The Occupational Pensioners' Alliance has made strong representations on this point. The alliance also complains that the schedule has been substantially redrafted since the Committee stage in the Commons and it now finds the provisions extremely opaque—it may not be alone in that view as far as many of the provisions of the Bill are concerned. Will the Minister confirm that pensioners retiring prior to 6 April 1997 will still be eligible for indexed payments under the PPF?

Baroness Hollis of Heigham: No, my Lords. This is part of the initial discussion when I said that there was not a cliff edge between the 100 per cent and the 90 per cent, as first appeared. This is compensation for a scheme without which, if the PPF did not exist, pensioners might very well receive not 100 per cent—it may not be index linked or RPI linked—not 80 per cent, but may receive only 50 per cent or 40 per cent.

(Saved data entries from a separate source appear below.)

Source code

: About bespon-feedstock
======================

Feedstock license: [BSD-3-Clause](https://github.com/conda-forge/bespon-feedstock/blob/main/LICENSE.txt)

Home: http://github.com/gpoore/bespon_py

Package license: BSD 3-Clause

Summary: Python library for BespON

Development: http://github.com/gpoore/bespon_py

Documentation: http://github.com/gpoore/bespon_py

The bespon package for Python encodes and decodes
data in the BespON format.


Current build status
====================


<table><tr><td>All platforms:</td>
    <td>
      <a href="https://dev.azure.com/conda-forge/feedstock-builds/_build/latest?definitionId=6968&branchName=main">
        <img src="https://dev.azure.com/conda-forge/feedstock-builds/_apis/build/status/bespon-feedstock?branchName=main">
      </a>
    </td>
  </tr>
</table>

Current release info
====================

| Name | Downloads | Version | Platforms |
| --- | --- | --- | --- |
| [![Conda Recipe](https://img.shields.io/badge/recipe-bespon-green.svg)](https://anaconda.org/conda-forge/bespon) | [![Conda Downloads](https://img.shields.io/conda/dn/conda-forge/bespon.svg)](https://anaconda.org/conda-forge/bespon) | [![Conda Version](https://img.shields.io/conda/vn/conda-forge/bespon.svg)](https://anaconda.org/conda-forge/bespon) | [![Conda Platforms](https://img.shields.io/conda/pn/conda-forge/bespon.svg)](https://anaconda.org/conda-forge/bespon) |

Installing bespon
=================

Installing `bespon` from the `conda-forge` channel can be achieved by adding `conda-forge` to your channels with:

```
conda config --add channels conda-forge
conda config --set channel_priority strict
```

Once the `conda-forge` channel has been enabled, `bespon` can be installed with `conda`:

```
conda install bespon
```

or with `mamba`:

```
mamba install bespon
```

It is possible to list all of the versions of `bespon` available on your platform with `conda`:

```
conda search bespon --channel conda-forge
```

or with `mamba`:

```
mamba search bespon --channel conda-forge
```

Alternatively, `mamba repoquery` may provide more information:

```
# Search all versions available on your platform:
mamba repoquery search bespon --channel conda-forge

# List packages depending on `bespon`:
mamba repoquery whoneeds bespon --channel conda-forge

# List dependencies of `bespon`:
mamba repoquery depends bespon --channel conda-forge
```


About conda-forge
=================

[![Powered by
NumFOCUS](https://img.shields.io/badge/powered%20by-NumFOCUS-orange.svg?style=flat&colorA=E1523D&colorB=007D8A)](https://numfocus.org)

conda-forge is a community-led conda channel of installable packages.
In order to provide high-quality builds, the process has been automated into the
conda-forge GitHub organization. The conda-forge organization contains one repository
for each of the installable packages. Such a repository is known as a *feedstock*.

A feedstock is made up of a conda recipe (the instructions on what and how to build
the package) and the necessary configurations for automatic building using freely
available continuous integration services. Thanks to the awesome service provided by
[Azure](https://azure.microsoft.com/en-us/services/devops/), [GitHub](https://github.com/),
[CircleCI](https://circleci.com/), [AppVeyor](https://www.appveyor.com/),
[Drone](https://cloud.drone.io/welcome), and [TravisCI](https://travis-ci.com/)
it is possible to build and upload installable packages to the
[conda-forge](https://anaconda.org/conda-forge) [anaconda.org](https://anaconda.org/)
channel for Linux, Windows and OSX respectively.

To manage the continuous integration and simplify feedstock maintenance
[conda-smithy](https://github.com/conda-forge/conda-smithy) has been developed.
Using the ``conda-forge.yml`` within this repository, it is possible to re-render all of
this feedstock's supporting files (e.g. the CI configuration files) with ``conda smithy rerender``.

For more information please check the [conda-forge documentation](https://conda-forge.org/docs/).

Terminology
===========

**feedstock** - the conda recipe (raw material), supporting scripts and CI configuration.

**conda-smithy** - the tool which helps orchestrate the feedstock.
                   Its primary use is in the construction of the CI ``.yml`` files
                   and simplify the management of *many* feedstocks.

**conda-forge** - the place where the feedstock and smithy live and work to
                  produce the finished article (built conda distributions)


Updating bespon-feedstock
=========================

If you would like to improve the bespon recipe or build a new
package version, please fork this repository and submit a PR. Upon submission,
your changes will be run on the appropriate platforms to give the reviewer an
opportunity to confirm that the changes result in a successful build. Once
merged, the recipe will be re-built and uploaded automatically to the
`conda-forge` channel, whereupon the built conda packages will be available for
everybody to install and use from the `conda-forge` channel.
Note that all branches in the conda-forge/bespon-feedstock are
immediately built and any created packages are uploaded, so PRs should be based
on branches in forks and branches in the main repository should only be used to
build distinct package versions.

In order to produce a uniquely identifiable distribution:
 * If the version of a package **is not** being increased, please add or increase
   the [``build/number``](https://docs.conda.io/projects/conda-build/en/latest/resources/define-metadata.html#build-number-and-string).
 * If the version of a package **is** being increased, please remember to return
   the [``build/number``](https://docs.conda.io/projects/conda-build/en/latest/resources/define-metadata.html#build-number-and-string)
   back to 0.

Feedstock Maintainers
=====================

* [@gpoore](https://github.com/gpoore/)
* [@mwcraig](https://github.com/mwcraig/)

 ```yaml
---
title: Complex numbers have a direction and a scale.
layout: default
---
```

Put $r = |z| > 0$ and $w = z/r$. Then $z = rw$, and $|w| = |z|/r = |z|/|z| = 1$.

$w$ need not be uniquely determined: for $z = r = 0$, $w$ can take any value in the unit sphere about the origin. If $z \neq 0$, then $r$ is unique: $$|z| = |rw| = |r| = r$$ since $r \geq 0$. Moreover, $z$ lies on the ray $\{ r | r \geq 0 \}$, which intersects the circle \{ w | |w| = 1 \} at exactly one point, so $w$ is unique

If noble Lords agree and the Bill goes through Parliament, those pensioners will have the security of knowing that through the Pension Protection Fund, which does not exist at the moment—we hope and expect that it will come into existence from April 2005—they will have compensation for the loss of a pension that they otherwise would not receive or of which they may receive only a fragment.

It is certainly true that in order to make the books balance, and to keep the levy at £300 million and at an acceptable figure to the industry, we cannot reinstate for all members of all schemes all the benefits that they currently enjoy as though the insolvency of the company and the under-funding of the pension scheme had never happened. That is not possible. Therefore, we are offering compensation in which we are protecting pensioners at 100 per cent of their pension at the point at which the transfer takes place; service accrued after 1997 will continue to be RPI-ed at 2.5 per cent; but as the Pensions Act of 1995 laid down, there will be no requirement, even on existing schemes that stay outside the PPF—it is not going to happen under the PPF—that there will be compensation which index links service before 1997.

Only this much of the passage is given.